En ese momento, mi madre subió al podio en la parte delantera del salón.
—¡Mira, tu madre está a punto de dar un discurso!
—Vanessa agarró mi brazo y se negó a soltarlo.
—Bienvenidos, damas y caballeros —Mamá comenzó con su refinada voz de sociedad—.
Antes de comenzar la subasta de esta noche, hay un maravilloso anuncio que me gustaría compartir.
Intercambió una sonrisa radiante con Daphne Abrams, la madre de Vanessa.
—¡Mi hijo, Cary Grant, se va a comprometer con la Señorita Vanessa Abrams!
Esta noche es su fiesta de compromiso, y para celebrarlo, he puesto mi corazón en ganar la joya más espectacular aquí como regalo para mi futura nuera.

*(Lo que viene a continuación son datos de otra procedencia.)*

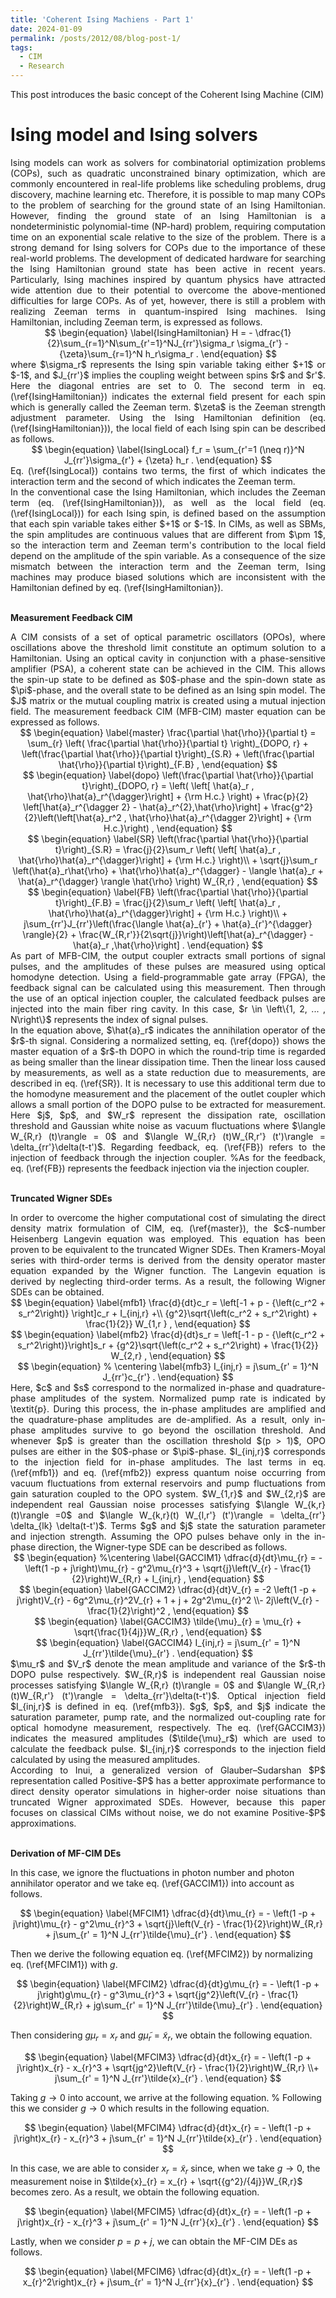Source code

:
 ```yaml
---
title: 'Coherent Ising Machiens - Part 1'
date: 2024-01-09
permalink: /posts/2012/08/blog-post-1/
tags:
  - CIM
  - Research
---
```


<script
  src="https://cdn.mathjax.org/mathjax/latest/MathJax.js?config=TeX-AMS-MML_HTMLorMML"
  type="text/javascript">
</script>

This post introduces the basic concept of the Coherent Ising Machine (CIM)

Ising model and Ising solvers
======

<div style="text-align: justify"> Ising models can work as solvers for combinatorial optimization problems (COPs), such as quadratic unconstrained binary optimization, which are commonly encountered in real-life problems like scheduling problems, drug discovery, machine learning etc. Therefore, it is possible to map many COPs to the problem of searching for the ground state of an Ising Hamiltonian. However, finding the ground state of an Ising Hamiltonian is a nondeterministic polynomial-time (NP-hard) problem, requiring computation time on an exponential scale relative to the size of the problem. There is a strong demand for Ising solvers for COPs due to the importance of these real-world problems. The development of dedicated hardware for searching the Ising Hamiltonian ground state has been active in recent years. Particularly, Ising machines inspired by quantum physics have attracted wide attention due to their potential to overcome the above-mentioned difficulties for large COPs. As of yet, however, there is still a problem with realizing Zeeman terms in quantum-inspired Ising machines. Ising Hamiltonian, including Zeeman term, is expressed as follows.   </div> 

<div style="text-align: center"> 
$$
        \begin{equation}
        \label{IsingHamiltonian}
                H = -  \dfrac{1}{2}\sum_{r=1}^N\sum_{r'=1}^NJ_{rr'}\sigma_r \sigma_{r'} - {\zeta}\sum_{r=1}^N h_r\sigma_r .
        \end{equation}
$$
 </div>

<div style="text-align: justify"> 
where $\sigma_r$ represents the Ising spin variable taking either $+1$ or $-1$, and $J_{rr'}$ implies the coupling weight between spins $r$ and $r'$. Here the diagonal entries are set to 0.
The second term in eq. (\ref{IsingHamiltonian}) indicates the external field present for each spin which is generally called the Zeeman term. $\zeta$ is the Zeeman strength adjustment parameter. Using the Ising Hamiltonian definition (eq. (\ref{IsingHamiltonian})), the local field of each Ising spin can be described as follows.   </div> 

<div style="text-align: center"> 
$$
        \begin{equation}
        \label{IsingLocal}
                f_r = \sum_{r'=1 (\neq r)}^N J_{rr'}\sigma_{r'} + {\zeta} h_r .
        \end{equation}
$$
 </div>

<div style="text-align: justify"> 
Eq. (\ref{IsingLocal}) contains two terms, the first of which indicates the interaction term and the second of which indicates the Zeeman term.  </div> 

<div style="text-align: justify"> 
In the conventional case the Ising Hamiltonian, which includes the Zeeman term (eq. (\ref{IsingHamiltonian})), as well as the local field (eq. (\ref{IsingLocal})) for each Ising spin, is defined based on the assumption that each spin variable takes either $+1$ or $-1$. In CIMs, as well as SBMs, the spin amplitudes are continuous values that are different from $\pm 1$, so the interaction term and Zeeman term's contribution to the local field depend on the amplitude of the spin variable. As a consequence of the size mismatch between the interaction term and the Zeeman term, Ising machines may produce biased solutions which are inconsistent with the Hamiltonian defined by eq. (\ref{IsingHamiltonian}).  </div>  <br>

<!-- Coherent Ising Machine

Coherent Ising machine (CIM) is a system of optical parametric oscillators (OPOs), where OPO oscillations that are strong enough to exceed the threshold limit can be interpreted as an optimum answer for a given Hamiltonian.

With the use of a Phase-sensitive amplifier (PSA) with an optical cavity shown in, a coherent state can be achieved in the CIM. This gives the freedom to consider the spin-up-state as 0 and spin-down-state as $\pi$ and the overall state as an Ising spin model. The $J_{ij}$ matrix or the mutual coupling matrix is created using a mutual injection field. Then the mathematical model of the CIM which is approximately described by the following c-number Langevin equations can be obtained.

\begin{equation}
\label{initCIM1}
        \frac{d}{dt}c_i = (-1 + p - P_i )c_i + N_c + \sum_{j=1, j \neq i} J_{ij}c_j ,
\end{equation}

\begin{equation}
\label{initCIM2}
        \frac{d}{dt}s_i = (-1 - p - P_i )s_i + N_s + \sum_{j=1, j \neq i} J_{ij}s_j .
\end{equation}

In eq. (\ref{initCIM1}) and (\ref{initCIM2}), $c$ and $s$ corresponds to the in-phase and quadrature-phase amplitudes of the system. Normalised pump rate is indicated by \emph{p} where $P_i = c_i^2 + s_i^2$. In the equation, the in-phase amplitudes get amplified and quadrature-phase amplitudes get de-amplified by the pump. Because of this only in-phase amplitudes survives to go beyond the oscillation threshold.

As shown in, above threshold, CIM consists of bi-stable coherent states, $\pi$ and 0, corresponds to spin down and spin up states. This can be stated as a pitchfork bifurcation. The second term in (\ref{initCIM}), $\left(N_c = \dfrac{\sqrt{P_i + 0.5}}{A_s}\right)$ and $N_s$ which is, $\left(N_s = \dfrac{\sqrt{P_i + 0.5}}{A_s}\right)$ corresponds to the vacuum fluctuations injected from the external reservoirs and the pump fluctuations coupled into the OPO system via gain saturation. $A_s$ represents the saturation parameter which indicates the nonlinear increase of photon number at OPO threshold. In this thesis we are considering $\dfrac{1}{A_s} = 10^{-7}$ which is closer to the value of experimental CIM (the physical CIM system). 
Inside the cavity, $N$ independent DOPO pulses coexist simultaneously if the round-trip time of the fibre cavity is correctly adjusted to $N$ times the pump pulse interval. The homodyne measurement measures a slight portion of the in-phase amplitudes to create a feedback signal. This feedback signal is created by considering the measurement results from the previous round-trip. In the injection stage, the optical feedback signal is created (using phase and intensity modulation of local oscillator pulses) with the calculated results and injected into the optical cavity by an input coupler.

To derive (\ref{initCIM}), here the Hamiltonian for the whole OPO system was considered only focusing on the observation noise following the recipe suggested by Wiseman and Milburn. The OPOs are coupled via the measurement feedback in the system. Then by taking the Ito form and using the ensemble average for observation noise, the master equation for the system (for non-conditioned state operators) can be derived. Here we consider the Wigner representation (a quasi-probability distribution function which results in Fokker-Plank equations when applied to the master equation) of the state operators in the master equation mentioned earlier, and applying the Ito rule, the mutually correlated noise in OPOs can be obtained.  The injection fields for the phase components (in-phase and quadrature-phase) are stated in the third components in (\ref{initCIM}). -->

**Measurement Feedback CIM**

<div style="text-align: justify"> A CIM consists of a set of optical parametric oscillators (OPOs), where oscillations above the threshold limit constitute an optimum solution to a Hamiltonian.
Using an optical cavity in conjunction with a phase-sensitive amplifier (PSA), a coherent state can be achieved in the CIM. This allows the spin-up state to be defined as $0$-phase and the spin-down state as $\pi$-phase, and the overall state to be defined as an Ising spin model. The $J$ matrix or the mutual coupling matrix is created using a mutual injection field. The measurement feedback CIM (MFB-CIM) master equation can be expressed as follows.   </div> 

<div style="text-align: center"> 
$$
        \begin{equation}
        \label{master}
            \frac{\partial \hat{\rho}}{\partial t} = \sum_{r} \left( \frac{\partial \hat{\rho}}{\partial t} \right)_{DOPO, r} + \left(\frac{\partial \hat{\rho}}{\partial t}\right)_{S.R} + \left(\frac{\partial \hat{\rho}}{\partial t}\right)_{F.B} ,
        \end{equation}
$$
 </div>

<div style="text-align: center"> 
$$
        \begin{equation}
        \label{dopo}
            \left(\frac{\partial \hat{\rho}}{\partial t}\right)_{DOPO, r} = \left( \left[ \hat{a}_r , \hat{\rho}\hat{a}_r^{\dagger}\right] + {\rm H.c.} \right) + \frac{p}{2} \left[\hat{a}_r^{\dagger 2} - \hat{a}_r^{2},\hat{\rho}\right] + \frac{g^2}{2}\left(\left[\hat{a}_r^2 , \hat{\rho}\hat{a}_r^{\dagger 2}\right] + {\rm H.c.}\right) ,
        \end{equation}
$$
 </div>

<div style="text-align: center"> 
$$
        \begin{equation}
        \label{SR}
            \left(\frac{\partial \hat{\rho}}{\partial t}\right)_{S.R} = \frac{j}{2}\sum_r \left( \left[ \hat{a}_r , \hat{\rho}\hat{a}_r^{\dagger}\right] + {\rm H.c.} \right)\\ + \sqrt{j}\sum_r \left(\hat{a}_r\hat{\rho} + \hat{\rho}\hat{a}_r^{\dagger} - \langle \hat{a}_r + \hat{a}_r^{\dagger} \rangle \hat{\rho} \right) W_{R,r} ,
        \end{equation}
$$
 </div>

<div style="text-align: center"> 
$$
        \begin{equation}
        \label{FB}
            \left(\frac{\partial \hat{\rho}}{\partial t}\right)_{F.B} = \frac{j}{2}\sum_r \left( \left[ \hat{a}_r , \hat{\rho}\hat{a}_r^{\dagger}\right] + {\rm H.c.} \right)\\ + j\sum_{rr'}J_{rr'}\left(\frac{\langle \hat{a}_{r'} + \hat{a}_{r'}^{\dagger} \rangle}{2} + \frac{W_{R,r'}}{2\sqrt{j}}\right)\left[\hat{a}_r^{\dagger} - \hat{a}_r ,\hat{\rho}\right] .
        \end{equation}
$$
 </div>

<div style="text-align: justify"> As part of MFB-CIM, the output coupler extracts small portions of signal pulses, and the amplitudes of these pulses are measured using optical homodyne detection. Using a field-programmable gate array (FPGA), the feedback signal can be calculated using this measurement. Then through the use of an optical injection coupler, the calculated feedback pulses are injected into the main fiber ring cavity. In this case, $r \in \left\{1, 2, ... , N\right\}$ represents the index of signal pulses.    </div> 

<div style="text-align: justify"> In the equation above, $\hat{a}_r$ indicates the annihilation operator of the $r$-th signal. Considering a normalized setting, eq. (\ref{dopo}) shows the master equation of a $r$-th DOPO in which the round-trip time is regarded as being smaller than the linear dissipation time.
Then the linear loss caused by measurements, as well as a state reduction due to measurements, are described in eq. (\ref{SR}).
It is necessary to use this additional term due to the homodyne measurement and the placement of the outlet coupler which allows a small portion of the DOPO pulse to be extracted for measurement. Here $j$, $p$, and $W_r$ represent the dissipation rate, oscillation threshold and Gaussian white noise as vacuum fluctuations where $\langle W_{R,r} (t)\rangle = 0$ and $\langle W_{R,r} (t)W_{R,r'} (t')\rangle = \delta_{rr'}\delta(t-t')$. 
Regarding feedback, eq. (\ref{FB}) refers to the injection of feedback through the injection coupler.
%As for the feedback, eq. (\ref{FB}) represents the feedback injection via the injection coupler.    </div> <br>

**Truncated Wigner SDEs**

<div style="text-align: justify"> In order to overcome the higher computational cost of simulating the direct density matrix formulation of CIM, eq. (\ref{master}), the $c$-number Heisenberg Langevin equation was employed. This equation has been proven to be equivalent to the truncated Wigner SDEs. Then Kramers-Moyal series with third-order terms is derived from the density operator master equation expanded by the Wigner function. The Langevin equation is derived by neglecting third-order terms. As a result, the following Wigner SDEs can be obtained.   </div> 

<div style="text-align: center"> 
$$
        \begin{equation}
        \label{mfb1}
                \frac{d}{dt}c_r = \left[-1 + p - {\left(c_r^2 + s_r^2\right)} \right]c_r + I_{inj,r} +\\ {g^2}\sqrt{\left(c_r^2 + s_r^2\right) + \frac{1}{2}} W_{1,r } ,
        \end{equation}
$$
 </div>

<div style="text-align: center"> 
$$
        \begin{equation}
        \label{mfb2}
                \frac{d}{dt}s_r = \left[-1 - p - {\left(c_r^2 + s_r^2\right)}\right]s_r + {g^2}\sqrt{\left(c_r^2 + s_r^2\right) + \frac{1}{2}} W_{2,r} ,
        \end{equation}
$$
 </div>

<div style="text-align: center"> 
$$
        \begin{equation}
        % \centering
        \label{mfb3}
                I_{inj,r} = j\sum_{r' = 1}^N J_{rr'}c_{r'} .
        \end{equation}
$$
 </div>

<div style="text-align: justify"> Here, $c$ and $s$ correspond to the normalized in-phase and quadrature-phase amplitudes of the system. Normalized pump rate is indicated by \textit{p}. During this process, the in-phase amplitudes are amplified and the quadrature-phase amplitudes are de-amplified. As a result, only in-phase amplitudes survive to go beyond the oscillation threshold. And whenever $p$ is greater than the oscillation threshold $(p > 1)$, OPO pulses are either in the $0$-phase or $\pi$-phase. $I_{inj,r}$ corresponds to the injection field for in-phase amplitudes. The last terms in eq. (\ref{mfb1}) and eq. (\ref{mfb2}) express quantum noise occurring from vacuum fluctuations from external reservoirs and pump fluctuations from gain saturation coupled to the OPO system. $W_{1,r}$ and $W_{2,r}$ are independent real Gaussian noise processes satisfying $\langle W_{k,r} (t)\rangle =0$ and $\langle W_{k,r}(t) W_{l,r'} (t')\rangle = \delta_{rr'} \delta_{lk} \delta(t-t')$. Terms $g$ and $j$ state the saturation parameter and injection strength. Assuming the OPO pulses behave only in the in-phase direction, the Wigner-type SDE can be described as follows.   </div> 

<div style="text-align: center"> 
$$
        \begin{equation}
        %\centering
        \label{GACCIM1}
                \dfrac{d}{dt}\mu_{r} = - \left(1 -p + j\right)\mu_{r} - g^2\mu_{r}^3 + \sqrt{j}\left(V_{r} - \frac{1}{2}\right)W_{R,r} + I_{inj,r} ,
        \end{equation}
$$
 </div>

<div style="text-align: center"> 
$$
        \begin{equation}
        \label{GACCIM2}
                \dfrac{d}{dt}V_{r} = -2 \left(1 -p + j\right)V_{r} - 6g^2\mu_{r}^2V_{r} + 1 + j + 2g^2\mu_{r}^2 \\- 2j\left(V_{r} -\frac{1}{2}\right)^2 ,
        \end{equation}
$$
 </div>

<div style="text-align: center"> 
$$
        \begin{equation}
        \label{GACCIM3}
                \tilde{\mu}_{r} = \mu_{r} + \sqrt{\frac{1}{4j}}W_{R,r} ,
        \end{equation}
$$
 </div>

<div style="text-align: center"> 
$$
        \begin{equation}
        \label{GACCIM4}
                I_{inj,r} = j\sum_{r' = 1}^N J_{rr'}\tilde{\mu}_{r'} .
        \end{equation}
$$
 </div>

<div style="text-align: justify"> $\mu_r$ and $V_r$ denote the mean amplitude and variance of the $r$-th DOPO pulse respectively. $W_{R,r}$ is independent real Gaussian noise processes satisfying $\langle W_{R,r} (t)\rangle = 0$ and $\langle W_{R,r} (t)W_{R,r'} (t')\rangle = \delta_{rr'}\delta(t-t')$. Optical injection field $I_{inj,r}$ is defined in eq. (\ref{mfb3}). $g$, $p$, and $j$ indicate the saturation parameter, pump rate, and the normalized out-coupling rate for optical homodyne measurement, respectively. 
The eq. (\ref{GACCIM3}) indicates the measured amplitudes ($\tilde{\mu}_r$) which are used to calculate the feedback pulse. $I_{inj,r}$ corresponds to the injection field calculated by using the measured amplitudes.   </div> 

<div style="text-align: justify"> According to Inui, a generalized version of Glauber–Sudarshan $P$ representation called Positive-$P$ has a better approximate performance to direct density operator simulations in higher-order noise situations than truncated Wigner approximated SDEs. However, because this paper focuses on classical CIMs without noise, we do not examine Positive-$P$ approximations.   </div> <br>

**Derivation of MF-CIM DEs**

In this case, we ignore the fluctuations in photon number and photon annihilator operator and we take eq. (\ref{GACCIM1}) into account as follows.

<div style="text-align: center"> 
$$
        \begin{equation}
        \label{MFCIM1}
                \dfrac{d}{dt}\mu_{r} = - \left(1 -p + j\right)\mu_{r} - g^2\mu_{r}^3 + \sqrt{j}\left(V_{r} - \frac{1}{2}\right)W_{R,r} + j\sum_{r' = 1}^N J_{rr'}\tilde{\mu}_{r'} .
        \end{equation}
$$
 </div>

Then we derive the following equation eq. (\ref{MFCIM2}) by normalizing eq. (\ref{MFCIM1}) with $g$.

<div style="text-align: center"> 
$$
        \begin{equation}
        \label{MFCIM2}
                \dfrac{d}{dt}g\mu_{r} = - \left(1 -p + j\right)g\mu_{r} - g^3\mu_{r}^3 + \sqrt{jg^2}\left(V_{r} - \frac{1}{2}\right)W_{R,r} + jg\sum_{r' = 1}^N J_{rr'}\tilde{\mu}_{r'} .
        \end{equation}
$$
 </div>

Then considering $g\mu_r = x_r$ and $g\tilde{\mu}_r = \tilde{x}_r$, we obtain the following equation.

<div style="text-align: center"> 
$$
        \begin{equation}
        \label{MFCIM3}
                \dfrac{d}{dt}x_{r} = - \left(1 -p + j\right)x_{r} - x_{r}^3 + \sqrt{jg^2}\left(V_{r} - \frac{1}{2}\right)W_{R,r} \\+ j\sum_{r' = 1}^N J_{rr'}\tilde{x}_{r'} .
        \end{equation}
$$
 </div>

Taking $g\rightarrow 0$ into account, we arrive at the following equation.
% Following this we consider $g\rightarrow 0$ which results in the following equation.

<div style="text-align: center"> 
$$
        \begin{equation}
        \label{MFCIM4}
                \dfrac{d}{dt}x_{r} = - \left(1 -p + j\right)x_{r} - x_{r}^3 + j\sum_{r' = 1}^N J_{rr'}\tilde{x}_{r'} .
        \end{equation}
$$
 </div>

In this case, we are able to consider $x_{r} = \tilde{x}_{r}$ since, when we take $g\rightarrow 0$, the measurement noise in $\tilde{x}_{r} = x_{r} + \sqrt{{g^2}/{4j}}W_{R,r}$ becomes zero. As a result, we obtain the following equation.

<div style="text-align: center"> 
$$
        \begin{equation}
        \label{MFCIM5}
                \dfrac{d}{dt}x_{r} = - \left(1 -p + j\right)x_{r} - x_{r}^3 + j\sum_{r' = 1}^N J_{rr'}{x}_{r'} .
        \end{equation}
$$
 </div>

Lastly, when we consider $p = p + j$, we can obtain the MF-CIM DEs as follows.

<div style="text-align: center"> 
$$
        \begin{equation}
        \label{MFCIM6}
                \dfrac{d}{dt}x_{r} = - \left(1 -p + x_{r}^2\right)x_{r} + j\sum_{r' = 1}^N J_{rr'}{x}_{r'} .
        \end{equation}
$$
 </div>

Le sonrió radiante a Vanessa.
Todo el salón estalló en aplausos.
Todas las miradas estaban puestas en Vanessa y en mí, con buenos deseos y felicitaciones llegando desde todas direcciones.
Vanessa parecía a punto de estallar en lágrimas de alegría.
Yo, mientras tanto, solo me quedé allí en silencio atónito, con la mente completamente en blanco por la conmoción.
¿Comprometido?
¿Con Vanessa?
¿Cuándo demonios acepté eso?
Esto era una locura.
De repente, todo el ruido en la habitación pareció desvanecerse.
Todas las miradas se desplazaron hacia algún lugar detrás de mí.